Their arrival restores ISS to its usual crew complement of six, but only for two-and-a-half weeks. In addition, Kononenko and Prokopiev 11 December will be released into outer space to explore the ship "Soyuz MS-09" where you previously found the hole.

Barley two months after a Soyuz made an emergency landing, the Russian spacecraft has safely brought one astronaut each from the United States and Canada and a cosmonaut from Russia, to the International Space Station (ISS).

The Soyuz carrying Anne McClain of NASA, David Saint-Jacques of the Canadian Space Agency, and Oleg Konenenko of Roscosmos launched at 6:31 a.m. EST (5:31 p.m.
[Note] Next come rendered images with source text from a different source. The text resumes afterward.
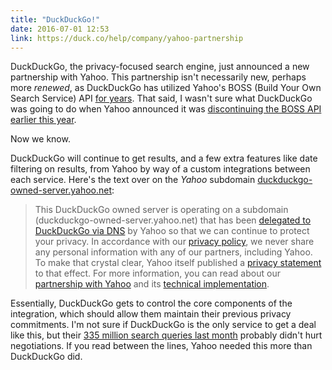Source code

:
 ```yaml
---
title: "DuckDuckGo!"
date: 2016-07-01 12:53
link: https://duck.co/help/company/yahoo-partnership
---
```


DuckDuckGo, the privacy-focused search engine, just announced a new partnership with Yahoo. This partnership isn't necessarily new, perhaps more _renewed_, as DuckDuckGo has utilized Yahoo's BOSS (Build Your Own Search Service) API [for years][yahoointerview]. That said, I wasn't sure what DuckDuckGo was going to do when Yahoo announced it was [discontinuing the BOSS API earlier this year][byeboss]. 

Now we know. 

DuckDuckGo will continue to get results, and a few extra features like date filtering on results, from Yahoo by way of a custom integrations between each service. Here's the text over on the _Yahoo_ subdomain [duckduckgo-owned-server.yahoo.net](https://duckduckgo-owned-server.yahoo.net): 

> This DuckDuckGo owned server is operating on a subdomain (duckduckgo-owned-server.yahoo.net) that has been [delegated to DuckDuckGo via DNS](https://duck.co/help/results/yahoo-technical-implementation) by Yahoo so that we can continue to protect your privacy. In accordance with our [privacy policy](https://duckduckgo.com/privacy), we never share any personal information with any of our partners, including Yahoo. To make that crystal clear, Yahoo itself published a [privacy statement](https://help.yahoo.com/kb/search-for-desktop/SLN27299.html) to that effect. For more information, you can read about our [partnership with Yahoo](https://duck.co/help/company/yahoo-partnership) and its [technical implementation](https://duck.co/help/results/yahoo-technical-implementation). 

Essentially, DuckDuckGo gets to control the core components of the integration, which should allow them maintain their previous privacy commitments. I'm not sure if DuckDuckGo is the only service to get a deal like this, but their [335 million search queries last month][ddgstats] probably didn't hurt negotiations. If you read between the lines, Yahoo needed this more than DuckDuckGo did. 

[byeboss]: https://developer.yahoo.com/boss/search/
[yprivacy]: https://help.yahoo.com/kb/search-for-desktop/SLN27299.html
[yahoointerview]: https://developer.yahoo.com/blogs/ydn/duckduckgo-search-engine-built-boss-47461.html
[ddgstats]: https://duckduckgo.com/traffic.html
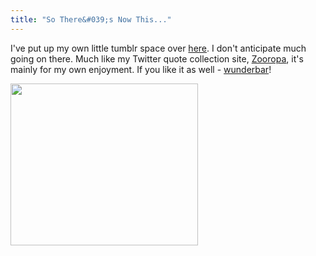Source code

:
 ```yaml
---
title: "So There&#039;s Now This..."
---
```

<p>I've put up my own little tumblr space over <a href="https://tumblr.chrisenns.com/">here</a>.  I don't anticipate much going on there.  Much like my Twitter quote collection site, <a href="https://zooropa.chrisenns.com/">Zooropa</a>, it's mainly for my own enjoyment.  If you like it as well - <a href="https://www.youtube.com/watch?v=5sQhTVz5IjQ">wunderbar</a>!</p>
<p><a href="https://tumblr.chrisenns.com/"><img src="https://chrisenns.com/wp-content/uploads/2010/01/tumblrchrisenns-300x259.png" alt="" title="My Tumblr page" width="300" height="259" class="aligncenter size-medium wp-image-1998" /></a></p>
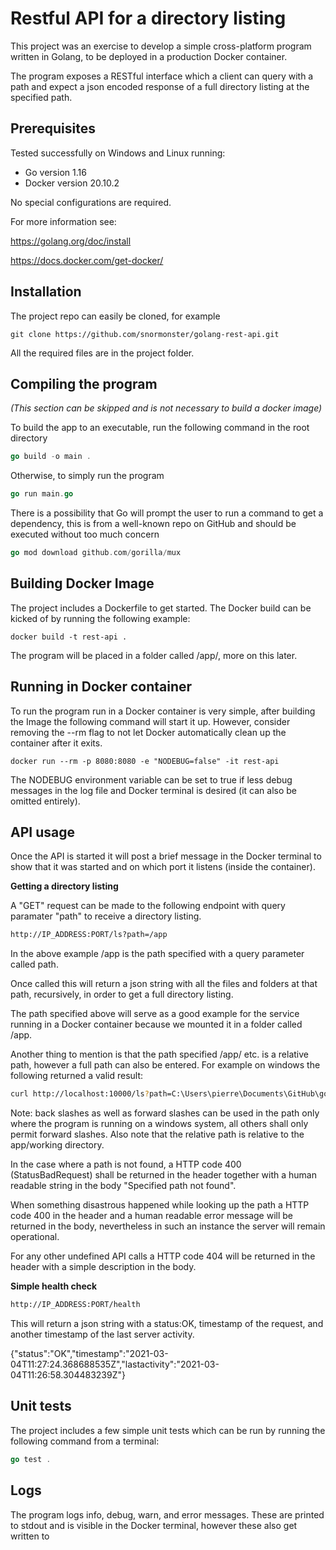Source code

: # Restful API for a directory listing

This project was an exercise to develop a simple cross-platform program written in Golang, to be deployed in a production Docker container.

The program exposes a RESTful interface which a client can query with a path and expect a json encoded response of a full directory listing at the specified path.


## Prerequisites
Tested successfully on Windows and Linux running:
* Go version 1.16
* Docker version 20.10.2

No special configurations are required.

For more information see:

https://golang.org/doc/install

https://docs.docker.com/get-docker/

## Installation

The project repo can easily be cloned, for example

```git
git clone https://github.com/snormonster/golang-rest-api.git  
```

All the required files are in the project folder.

## Compiling the program
*(This section can be skipped and is not necessary to build a docker image)*

To build the app to an executable, run the following command in the root directory

```go
go build -o main .
```

Otherwise, to simply run the program
```go
go run main.go
```

There is a possibility that Go will prompt the user to run a command to get a dependency, this is from a well-known repo on GitHub and should be executed without too much concern 

```go
go mod download github.com/gorilla/mux
```

## Building Docker Image
The project includes a Dockerfile to get started. 
The Docker build can be kicked of by running the following example:
```docker
docker build -t rest-api .
```
The program will be placed in a folder called /app/, more on this later.

## Running in Docker container
To run the program run in a Docker container is very simple, after building the Image the following command will start it up. However, consider removing the --rm flag to not let Docker automatically clean up the container after it exits.
```docker
docker run --rm -p 8080:8080 -e "NODEBUG=false" -it rest-api

```
The NODEBUG environment variable can be set to true if less debug messages in the log file and Docker terminal is desired (it can also be omitted entirely).

## API usage
Once the API is started it will post a brief message in the Docker terminal to show that it was started and on which port it listens (inside the container). 

**Getting a directory listing**

A "GET" request can be made to the following endpoint with query paramater "path" to receive a directory listing.
```bash
http://IP_ADDRESS:PORT/ls?path=/app
```
In the above example /app is the path specified with a query parameter called path. 

Once called this will return a json string with all the files and folders at that path, recursively, in order to get a full directory listing.

The path specified above will serve as a good example for the service running in a Docker container because we mounted it in a folder called /app.

Another thing to mention is that the path specified /app/ etc. is a relative path, however a full path can also be entered. For example on windows the following returned a valid result:

```bash
curl http://localhost:10000/ls?path=C:\Users\pierre\Documents\GitHub\golang-rest-api
```

Note: back slashes as well as forward slashes can be used in the path only where the program is running on a windows system, all others shall only permit forward slashes. Also note that the relative path is relative to the app/working directory.

In the case where a path is not found, a HTTP code 400 (StatusBadRequest) shall be returned in the header together with a human readable string in the body "Specified path not found".

When something disastrous happened while looking up the path a HTTP code 400 in the header and a human readable error message will be returned in the body, nevertheless in such an instance the server will remain operational.

For any other undefined API calls a HTTP code 404 will be returned in the header with a simple description in the body.

**Simple health check**
```bash
http://IP_ADDRESS:PORT/health
```
This will return a json string with a status:OK, timestamp of the request, and another timestamp of the last server activity.

{"status":"OK","timestamp":"2021-03-04T11:27:24.368688535Z","lastactivity":"2021-03-04T11:26:58.304483239Z"}

## Unit tests
The project includes a few simple unit tests which can be run by running the following command from a terminal:

```go
go test .
```

## Logs
The program logs info, debug, warn, and error messages. These are printed to stdout and is visible in the Docker terminal, however these also get written to 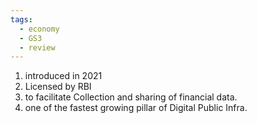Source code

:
```yaml
---
tags:
  - economy
  - GS3
  - review
---
```

1. introduced in 2021
2. Licensed by RBI
3. to facilitate Collection and sharing of financial data.
4. one of the fastest growing pillar of Digital Public Infra.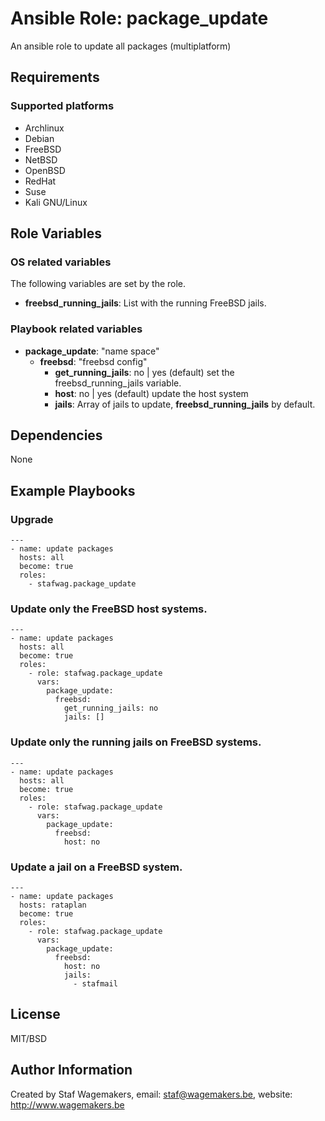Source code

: # Ansible Role: package_update

An ansible role to update all packages (multiplatform)

## Requirements

### Supported platforms

* Archlinux
* Debian
* FreeBSD
* NetBSD
* OpenBSD
* RedHat
* Suse
* Kali GNU/Linux

## Role Variables
### OS related variables

The following variables are set by the role.

* **freebsd_running_jails**: List with the running FreeBSD jails.

### Playbook related variables

* **package_update**: "name space"
  * **freebsd**: "freebsd config" 
    * **get_running_jails**: no | yes (default) set the freebsd_running_jails variable.
    * **host**: no | yes (default) update the host system
    * **jails**: Array of jails to update, **freebsd_running_jails** by default.
    

## Dependencies

None

## Example Playbooks

### Upgrade

```
---
- name: update packages
  hosts: all
  become: true
  roles:
    - stafwag.package_update
```

### Update only the FreeBSD host systems. 

```
---
- name: update packages
  hosts: all
  become: true
  roles:
    - role: stafwag.package_update
      vars:
        package_update:
          freebsd:
            get_running_jails: no
            jails: []
```

### Update only the running jails on FreeBSD systems.

```
---
- name: update packages
  hosts: all
  become: true
  roles:
    - role: stafwag.package_update
      vars:
        package_update:
          freebsd:
            host: no
```

### Update a jail on a  FreeBSD system.

```
---
- name: update packages
  hosts: rataplan
  become: true
  roles:
    - role: stafwag.package_update
      vars:
        package_update:
          freebsd:
            host: no
            jails:
              - stafmail

```


## License

MIT/BSD

## Author Information

Created by Staf Wagemakers, email: staf@wagemakers.be, website: http://www.wagemakers.be
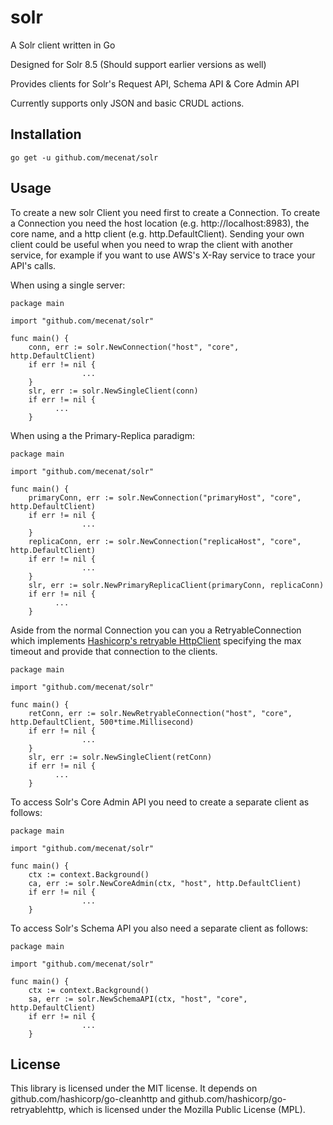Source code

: # solr
A Solr client written in Go

Designed for Solr 8.5 (Should support earlier versions as well)

Provides clients for Solr's Request API, Schema API & Core Admin API 

Currently supports only JSON and basic CRUDL actions.


## Installation
```
go get -u github.com/mecenat/solr
```

## Usage

To create a new solr Client you need first to create a Connection. To create a Connection you need the host location (e.g. http://localhost:8983), the core name, and a http client (e.g. http.DefaultClient). Sending your own client could be useful when you need to wrap the client with another service, for example if you want to use AWS's X-Ray service to trace your API's calls.

When using a single server:
```
package main

import "github.com/mecenat/solr"

func main() {
	conn, err := solr.NewConnection("host", "core", http.DefaultClient)
	if err != nil {
				...
	}
	slr, err := solr.NewSingleClient(conn)
	if err != nil {
	      ...
	}
```
When using a the Primary-Replica paradigm:
```
package main

import "github.com/mecenat/solr"

func main() {
	primaryConn, err := solr.NewConnection("primaryHost", "core", http.DefaultClient)
	if err != nil {
				...
	}
	replicaConn, err := solr.NewConnection("replicaHost", "core", http.DefaultClient)
	if err != nil {
				...
	}
	slr, err := solr.NewPrimaryReplicaClient(primaryConn, replicaConn)
	if err != nil {
	      ...
	}
```

Aside from the normal Connection you can you a RetryableConnection which implements [Hashicorp's retryable HttpClient](https://github.com/hashicorp/go-retryablehttp) specifying the max timeout and provide that connection to the clients.
```
package main

import "github.com/mecenat/solr"

func main() {
	retConn, err := solr.NewRetryableConnection("host", "core", http.DefaultClient, 500*time.Millisecond)
	if err != nil {
				...
	}
	slr, err := solr.NewSingleClient(retConn)
	if err != nil {
	      ...
	}
```

To access Solr's Core Admin API you need to create a separate client as follows:
```
package main

import "github.com/mecenat/solr"

func main() {
	ctx := context.Background()
	ca, err := solr.NewCoreAdmin(ctx, "host", http.DefaultClient)
	if err != nil {
				...
	}
```

To access Solr's Schema API you also need a separate client as follows:
```
package main

import "github.com/mecenat/solr"

func main() {
	ctx := context.Background()
	sa, err := solr.NewSchemaAPI(ctx, "host", "core", http.DefaultClient)
	if err != nil {
				...
	}
```

## License

This library is licensed under the MIT license. It depends on github.com/hashicorp/go-cleanhttp and github.com/hashicorp/go-retryablehttp, which is licensed under the Mozilla Public License (MPL).
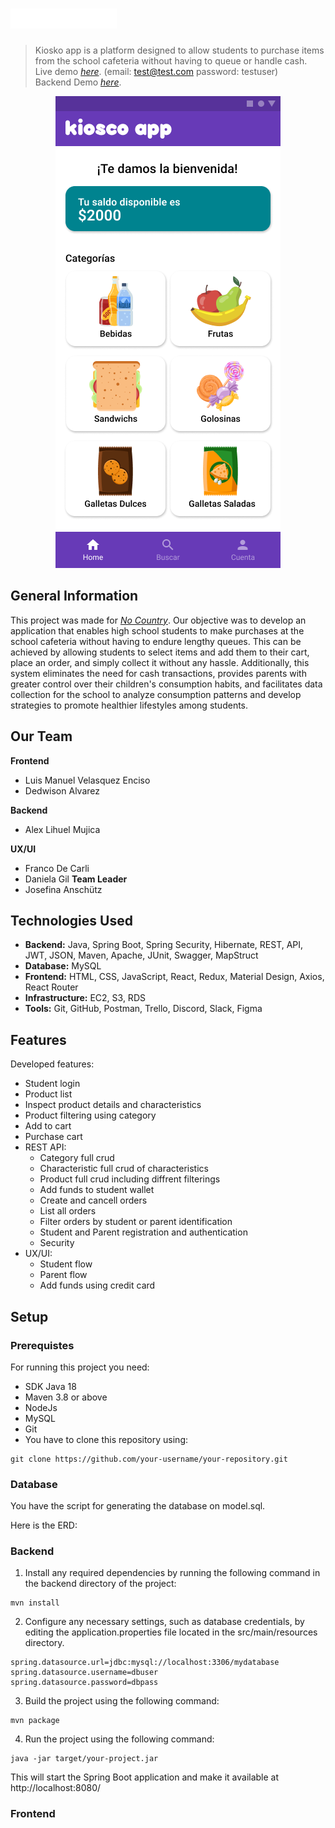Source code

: # ![Logo](./img/Group.png)

> Kiosko app is a platform designed to allow students to purchase items from the school cafeteria without having to queue or handle cash.
> Live demo [_here_](https://www.example.com). (email: test@test.com password: testuser)  
> Backend Demo [_here_](https://www.example.com).

<p align="center">
  <img src="https://github.com/No-Country/C9-24T-JavaReact/blob/main/img/inicio.png" alt="screenshot of the app"/>
</p>

## General Information
This project was made for [_No Country_](https://www.nocountry.tech/perfilesit). Our objective was to develop an application that enables high school students to make purchases at the school cafeteria without having to endure lengthy queues. This can be achieved by allowing students to select items and add them to their cart, place an order, and simply collect it without any hassle. Additionally, this system eliminates the need for cash transactions, provides parents with greater control over their children's consumption habits, and facilitates data collection for the school to analyze consumption patterns and develop strategies to promote healthier lifestyles among students.

## Our Team
**Frontend**
- Luis Manuel Velasquez Enciso
- Dedwison Alvarez

**Backend**
- Alex Lihuel Mujica

**UX/UI**
- Franco De Carli
- Daniela Gil
**Team Leader**
- Josefina Anschütz

## Technologies Used
- **Backend:** Java, Spring Boot, Spring Security, Hibernate, REST, API, JWT, JSON, Maven, Apache, JUnit, Swagger, MapStruct
- **Database:** MySQL
- **Frontend:** HTML, CSS, JavaScript, React, Redux, Material Design, Axios, React Router
- **Infrastructure:** EC2, S3, RDS
- **Tools:** Git, GitHub, Postman, Trello, Discord, Slack, Figma

## Features
Developed features:

- Student login
- Product list
- Inspect product details and characteristics
- Product filtering using category
- Add to cart
- Purchase cart
- REST API:
  - Category full crud
  - Characteristic full crud of characteristics
  - Product full crud including diffrent filterings
  - Add funds to student wallet
  - Create and cancell orders
  - List all orders
  - Filter orders by student or parent identification 
  - Student and Parent registration and authentication
  - Security
- UX/UI:
  - Student flow
  - Parent flow
  - Add funds using credit card 
 
## Setup
### Prerequistes
For running this project you need:
- SDK Java 18
- Maven 3.8 or above
- NodeJs
- MySQL
- Git
- You have to clone this repository using: 
```console
git clone https://github.com/your-username/your-repository.git
```
### Database
You have the script for generating the database on model.sql. 

Here is the ERD: 

### Backend
1. Install any required dependencies by running the following command in the backend directory of the project:
```console
mvn install
```
2. Configure any necessary settings, such as database credentials, by editing the application.properties file located in the src/main/resources directory.
```console
spring.datasource.url=jdbc:mysql://localhost:3306/mydatabase
spring.datasource.username=dbuser
spring.datasource.password=dbpass
```
3. Build the project using the following command:
```console
mvn package
```
4. Run the project using the following command:
```console
java -jar target/your-project.jar
```

This will start the Spring Boot application and make it available at http://localhost:8080/

### Frontend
Baikonur time) from the Baikonur Cosmodrome in Kazakhstan.

McClain, Saint-Jacques and Kononenko will spend more than six months at the space station doing research and experiments in biology, Earth science, physical sciences and technology.

The incident became the first failure of a manned space launch in modern Russian history. They joined the three crew members who have been aboard since June: NASA's Serena Auñón-Chancellor, ESA's Alexander Gerst, and Roscosmos's Sergey Prokopyev.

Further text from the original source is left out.